Extracted information: Begin

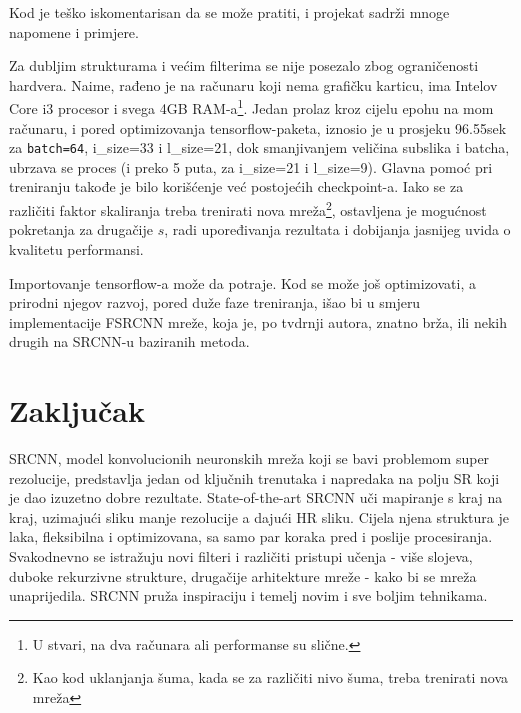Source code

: \documentclass[12pt]{report}
\numberwithin{equation}{section}
\begin{document}
   Kod je teško iskomentarisan da se može pratiti, i projekat sadrži mnoge napomene i primjere.
  
   Za dubljim strukturama i većim filterima se nije posezalo zbog ograničenosti hardvera. Naime, rađeno je na računaru koji nema grafičku karticu, ima Intelov Core i3 procesor i svega 4GB RAM-a\footnote{U stvari, na dva računara ali performanse su slične.}. Jedan prolaz kroz cijelu epohu na mom računaru, i pored optimizovanja tensorflow-paketa, iznosio je u prosjeku 96.55sek za \texttt{batch=64}, i\_size=33 i l\_size=21, dok smanjivanjem veličina subslika i batcha, ubrzava se proces (i preko 5 puta, za i\_size=21 i l\_size=9). Glavna pomoć pri treniranju takođe je bilo korišćenje već postojećih checkpoint-a. Iako se za različiti faktor skaliranja treba trenirati nova mreža\footnote{Kao kod uklanjanja šuma, kada se za različiti nivo šuma, treba trenirati nova mreža}, ostavljena je mogućnost pokretanja za drugačije $s$, radi upoređivanja rezultata i dobijanja jasnijeg uvida o kvalitetu performansi. 
  
 Importovanje tensorflow-a može da potraje. Kod se može još optimizovati, a prirodni njegov razvoj, pored duže faze treniranja, išao bi u smjeru implementacije FSRCNN mreže, koja je, po tvdrnji autora, znatno brža, ili nekih drugih na SRCNN-u baziranih metoda. 

  
  
 
    


\chapter{Zaključak}\label{ch2}  
  
  SRCNN, model konvolucionih neuronskih mreža koji se bavi problemom super rezolucije, predstavlja jedan od ključnih trenutaka i napredaka na polju SR koji je dao izuzetno dobre rezultate. State-of-the-art SRCNN uči mapiranje s kraj na kraj, uzimajući sliku manje rezolucije a dajući HR sliku. Cijela njena struktura je laka, fleksibilna i optimizovana, sa samo par koraka pred i poslije procesiranja. Svakodnevno se istražuju novi filteri i različiti pristupi učenja - više slojeva, duboke rekurzivne strukture, drugačije arhitekture mreže - kako bi se mreža unaprijedila. SRCNN pruža inspiraciju i temelj novim i sve boljim tehnikama.
 
\end{document}
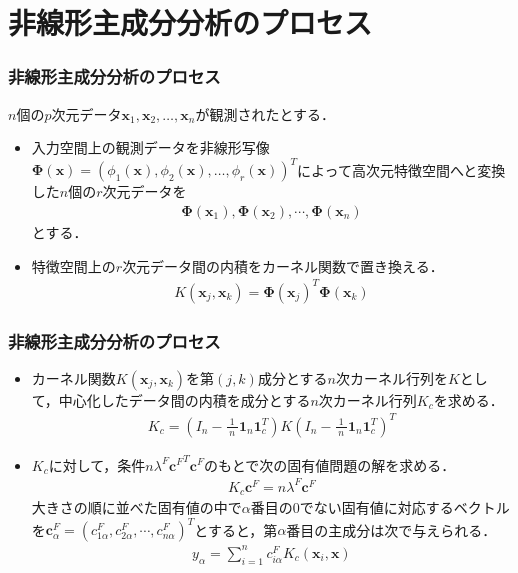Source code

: \documentclass[dvipdfmx,cjk]{beamer}
\theoremstyle{example}
\begin{document}
\section{非線形主成分分析のプロセス}
\begin{frame}
    \frametitle{非線形主成分分析のプロセス}
    $n$個の$p$次元データ$\boldsymbol{x}_1,\boldsymbol{x}_2,\dots,\boldsymbol{x}_n$が観測されたとする．
    \begin{itemize}
        \item 入力空間上の観測データを非線形写像$\boldsymbol{\Phi}(\boldsymbol{x})=\left(\phi_1(\boldsymbol{x}),\phi_2(\boldsymbol{x}),\dots,\phi_r(\boldsymbol{x})\right)^T$によって高次元特徴空間へと変換した$n$個の$r$次元データを
              \begin{align*}
                  \boldsymbol{\Phi}(\boldsymbol{x}_1),\boldsymbol{\Phi}(\boldsymbol{x}_2),\cdots,\boldsymbol{\Phi}(\boldsymbol{x}_n)
              \end{align*}とする．
        \item 特徴空間上の$r$次元データ間の内積をカーネル関数で置き換える．
              \begin{align*}
                  K(\boldsymbol{x}_j,\boldsymbol{x}_k)={\boldsymbol{\Phi}(\boldsymbol{x}_j)}^T\boldsymbol{\Phi}(\boldsymbol{x}_k)
              \end{align*}
    \end{itemize}
\end{frame}
\begin{frame}
    \frametitle{非線形主成分分析のプロセス}
    \begin{itemize}
        \item カーネル関数$K(\boldsymbol{x}_j,\boldsymbol{x}_k)$を第$(j,k)$成分とする$n$次カーネル行列を$K$として，中心化したデータ間の内積を成分とする$n$次カーネル行列$K_c$を求める．
              \begin{align*}
                  K_c=\left(I_n-\frac{1}{\;n\;}\boldsymbol{1}_n\boldsymbol{1}_c^T\right)K\left(I_n-\frac{1}{\;n\;}\boldsymbol{1}_n\boldsymbol{1}_c^T\right)^T
              \end{align*}
        \item $K_c$に対して，条件$n\lambda^F{\boldsymbol{c}^F}^T\boldsymbol{c}^F$のもとで次の固有値問題の解を求める．
              \begin{align*}
                  K_c\boldsymbol{c}^F=n\lambda^F\boldsymbol{c}^F
              \end{align*}
              大きさの順に並べた固有値の中で$\alpha$番目の$0$でない固有値に対応するベクトルを$\boldsymbol{c}_\alpha^F=(c_{1\alpha}^F,c_{2\alpha}^F,\cdots,c_{n\alpha}^F)^T$とすると，第$\alpha$番目の主成分は次で与えられる．
              \begin{align*}
                  y_\alpha=\sum_{i=1}^{n}c_{i\alpha}^FK_c(\boldsymbol{x}_i,\boldsymbol{x})
              \end{align*}

    \end{itemize}

\end{frame}
\end{document}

Extracted information: End

Activity: Go line by line through the data, copying each one that contains the word "documentclass".

Response box:
: \documentclass[12pt]{report}
: \documentclass[dvipdfmx,cjk]{beamer}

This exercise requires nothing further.